Patients with bacterial keratitis are empirically treated on fortified topical antibiotics until culture reports are available. Both gram-positive and gram-negative pathogens are completely covered by fortified cefazolin 5%, vancomycin, fluoroquinolone, tobramycin, or gentamicin. Topical vancomycin is the recommended treatment for keratitis brought on by methicillin-resistant Staphylococcus aureus (MRSA).MRSA can also be treated with 0.2% topical linezolid.

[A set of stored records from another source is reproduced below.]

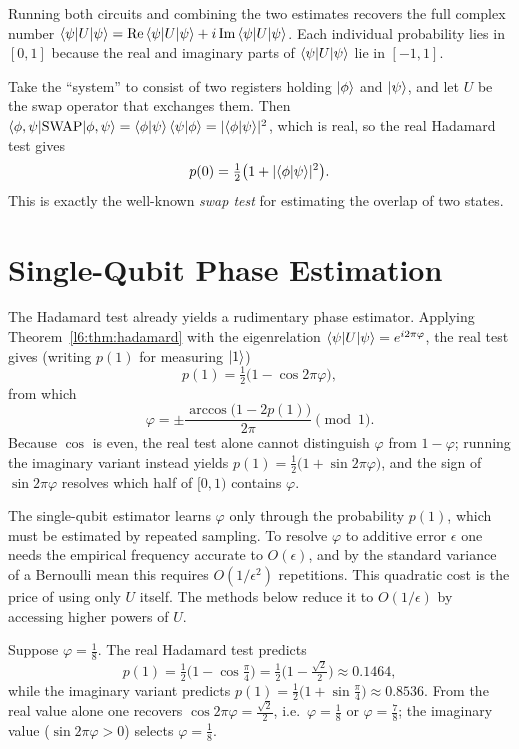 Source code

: Running both circuits and combining the two estimates recovers the full complex
number $\braket{\psi|U|\psi}=\mathrm{Re}\braket{\psi|U|\psi}
+i\,\mathrm{Im}\braket{\psi|U|\psi}$. Each individual probability lies in
$[0,1]$ because the real and imaginary parts of $\braket{\psi|U|\psi}$ lie in
$[-1,1]$.

\begin{remark}
Take the ``system'' to consist of two registers holding $\ket{\phi}$ and
$\ket{\psi}$, and let $U$ be the swap operator that exchanges them. Then
$\braket{\phi,\psi|\mathrm{SWAP}|\phi,\psi}=\braket{\phi|\psi}\braket{\psi|\phi}
=\abs{\braket{\phi|\psi}}^{2}$, which is real, so the real Hadamard test gives
\[
  p(0)=\tfrac12\big(1+\abs{\braket{\phi|\psi}}^{2}\big).
\]
This is exactly the well-known \emph{swap test} for estimating the overlap of
two states.
\end{remark}

\section{Single-Qubit Phase Estimation}

The Hadamard test already yields a rudimentary phase estimator. Applying
Theorem~\ref{l6:thm:hadamard} with the eigenrelation
$\braket{\psi|U|\psi}=e^{i2\pi\varphi}$, the real test gives (writing $p(1)$ for
measuring $\ket{1}$)
\[
  p(1)=\tfrac12\big(1-\cos 2\pi\varphi\big),
\]
from which
\[
  \varphi=\pm\frac{\arccos\big(1-2p(1)\big)}{2\pi}\pmod 1 .
\]
Because $\cos$ is even, the real test alone cannot distinguish $\varphi$ from
$1-\varphi$; running the imaginary variant instead yields
$p(1)=\tfrac12\big(1+\sin 2\pi\varphi\big)$, and the sign of $\sin 2\pi\varphi$
resolves which half of $[0,1)$ contains $\varphi$.

\begin{remark}
The single-qubit estimator learns $\varphi$ only through the probability
$p(1)$, which must be estimated by repeated sampling. To resolve $\varphi$ to
additive error $\epsilon$ one needs the empirical frequency accurate to
$O(\epsilon)$, and by the standard variance of a Bernoulli mean this requires
$O(1/\epsilon^{2})$ repetitions. This quadratic cost is the price of using only
$U$ itself. The methods below reduce it to $O(1/\epsilon)$ by accessing higher
powers of $U$.
\end{remark}

\begin{example}
Suppose $\varphi=\tfrac18$. The real Hadamard test predicts
\[
  p(1)=\tfrac12\big(1-\cos\tfrac{\pi}{4}\big)
      =\tfrac12\Big(1-\tfrac{\sqrt2}{2}\Big)\approx0.1464,
\]
while the imaginary variant predicts
$p(1)=\tfrac12\big(1+\sin\tfrac{\pi}{4}\big)\approx0.8536$. From the real value
alone one recovers $\cos 2\pi\varphi=\tfrac{\sqrt2}{2}$, i.e.\ $\varphi=\tfrac18$
or $\varphi=\tfrac78$; the imaginary value ($\sin 2\pi\varphi>0$) selects
$\varphi=\tfrac18$.
\end{example}

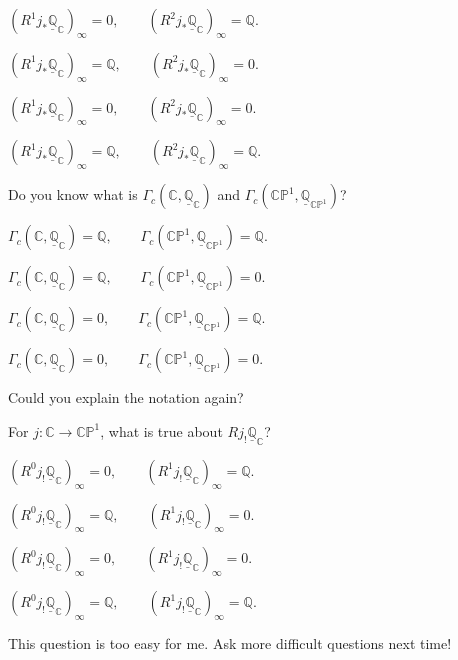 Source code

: \documentclass[UTF8]{amsart}
\numberwithin{equation}{section}
\theoremstyle{plain}
\numberwithin{equation}{section}
\theoremstyle{remark}
\begin{document}
$(R^1j_* \underline{\mathbb{Q}}_{\mathbb{C}})_{\infty} =0, \qquad
(R^2j_* \underline{\mathbb{Q}}_{\mathbb{C}})_{\infty} =\mathbb{Q}.
$

$(R^1j_* \underline{\mathbb{Q}}_{\mathbb{C}})_{\infty} =\mathbb{Q}, \qquad
(R^2j_* \underline{\mathbb{Q}}_{\mathbb{C}})_{\infty} =0.
$

$(R^1j_* \underline{\mathbb{Q}}_{\mathbb{C}})_{\infty} =0, \qquad
(R^2j_* \underline{\mathbb{Q}}_{\mathbb{C}})_{\infty} =0.
$

$(R^1j_* \underline{\mathbb{Q}}_{\mathbb{C}})_{\infty} =\mathbb{Q}, \qquad
(R^2j_* \underline{\mathbb{Q}}_{\mathbb{C}})_{\infty} =\mathbb{Q}.
$

Do you know what is $\Gamma_c(\mathbb{C}, \underline{\mathbb{Q}}_{\mathbb{C}})$ and $\Gamma_c(\mathbb{CP}^1, \underline{\mathbb{Q}}_{\mathbb{CP}^1})$?

$\Gamma_c(\mathbb{C}, \underline{\mathbb{Q}}_{\mathbb{C}})=\mathbb{Q}, \qquad \Gamma_c(\mathbb{CP}^1, \underline{\mathbb{Q}}_{\mathbb{CP}^1})=\mathbb{Q}.$

$\Gamma_c(\mathbb{C}, \underline{\mathbb{Q}}_{\mathbb{C}})=\mathbb{Q}, \qquad \Gamma_c(\mathbb{CP}^1, \underline{\mathbb{Q}}_{\mathbb{CP}^1})=0.$

$\Gamma_c(\mathbb{C}, \underline{\mathbb{Q}}_{\mathbb{C}})=0, \qquad \Gamma_c(\mathbb{CP}^1, \underline{\mathbb{Q}}_{\mathbb{CP}^1})=\mathbb{Q}.$

$\Gamma_c(\mathbb{C}, \underline{\mathbb{Q}}_{\mathbb{C}})=0, \qquad \Gamma_c(\mathbb{CP}^1, \underline{\mathbb{Q}}_{\mathbb{CP}^1})=0.$

Could you explain the notation again?


For $j: \mathbb{C} \longrightarrow \mathbb{CP}^1$, what is true about $Rj_! \underline{\mathbb{Q}}_{\mathbb{C}}$?

$(R^0j_! \underline{\mathbb{Q}}_{\mathbb{C}})_{\infty} =0, \qquad
(R^1j_! \underline{\mathbb{Q}}_{\mathbb{C}})_{\infty} =\mathbb{Q}.
$

$(R^0j_! \underline{\mathbb{Q}}_{\mathbb{C}})_{\infty} =\mathbb{Q}, \qquad
(R^1j_! \underline{\mathbb{Q}}_{\mathbb{C}})_{\infty} =0.
$

$(R^0j_! \underline{\mathbb{Q}}_{\mathbb{C}})_{\infty} =0, \qquad
(R^1j_! \underline{\mathbb{Q}}_{\mathbb{C}})_{\infty} =0.
$

$(R^0j_! \underline{\mathbb{Q}}_{\mathbb{C}})_{\infty} =\mathbb{Q}, \qquad
(R^1j_! \underline{\mathbb{Q}}_{\mathbb{C}})_{\infty} =\mathbb{Q}.
$

This question is too easy for me. Ask more difficult questions next time!
\end{document}
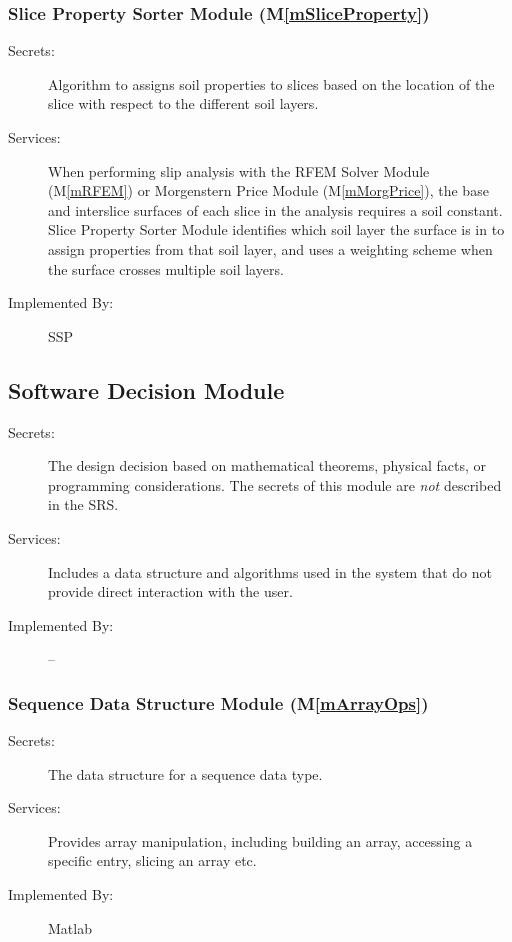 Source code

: \documentclass[12pt]{article}
\newcommand{\progname}{SSP}
\newcommand{\mref}[1]{M\ref{#1}}
\begin{document}
\subsubsection{Slice Property Sorter Module (\mref{mSliceProperty})}
\begin{description}
\item[Secrets:] Algorithm to assigns soil properties to slices based
  on the location of the slice with respect to the different soil
  layers.
\item[Services:] When performing slip analysis with the RFEM Solver
  Module (\mref{mRFEM}) or Morgenstern Price Module
  (\mref{mMorgPrice}), the base and interslice surfaces of each slice
  in the analysis requires a soil constant. Slice Property Sorter
  Module identifies which soil layer the surface is in to assign
  properties from that soil layer, and uses a weighting scheme when
  the surface crosses multiple soil layers.
\item[Implemented By:] \progname
\end{description} 


\subsection{Software Decision Module}

\begin{description}
\item[Secrets:] The design decision based on mathematical theorems,
  physical facts, or programming considerations. The secrets of this
  module are \emph{not} described in the SRS.
\item[Services:] Includes a data structure and algorithms used in the
  system that do not provide direct interaction with the user.
\item[Implemented By:] --
\end{description}


\subsubsection{Sequence Data Structure Module (\mref{mArrayOps})}

\begin{description}
\item[Secrets:] The data structure for a sequence data type.
\item[Services:] Provides array manipulation, including building an
  array, accessing a specific entry, slicing an array etc.
\item[Implemented By:] Matlab
\end{description}
\end{document}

Based on the history and clinical symptoms, a doctor must have a high degree of suspicion to diagnose Acanthamoeba keratitis. Prior topical steroid treatment may improve the organism's yield in smears and cultures, but it also lowers the prognosis. Antiviral pre-treatment may change the clinical image since the clinical picture frequently resembles viral keratitis. The cysts appear in Gramme staining as many double-walled cysts with an inner polyhedral lining. Acanthamoeba cysts are also visible when 10% KOH-mount or 10% KOH with 0.1% calcofluor white is used. E. coli-seeded non-nutritional agar is utilised for culture. The two cornerstones of treatment are biguanides and pentamidine.


Generally speaking, corneal ulcers heal more slowly. In comparison to fungal corneal ulcers, bacterial ulcers recover more quickly. Complete recovery from canthamoeba keratitis could take weeks or even months. The most typical consequence after corneal ulcers is corneal scarring. For later management, these situations can be treated with spectacles, optical iridectomy, or optical keratoplasty to restore eyesight.  The prognosis is typically poorer for perforated corneal ulcers. The prognosis for fungal and Acanthamoeba keratitis is worsened by prior topical steroid usage.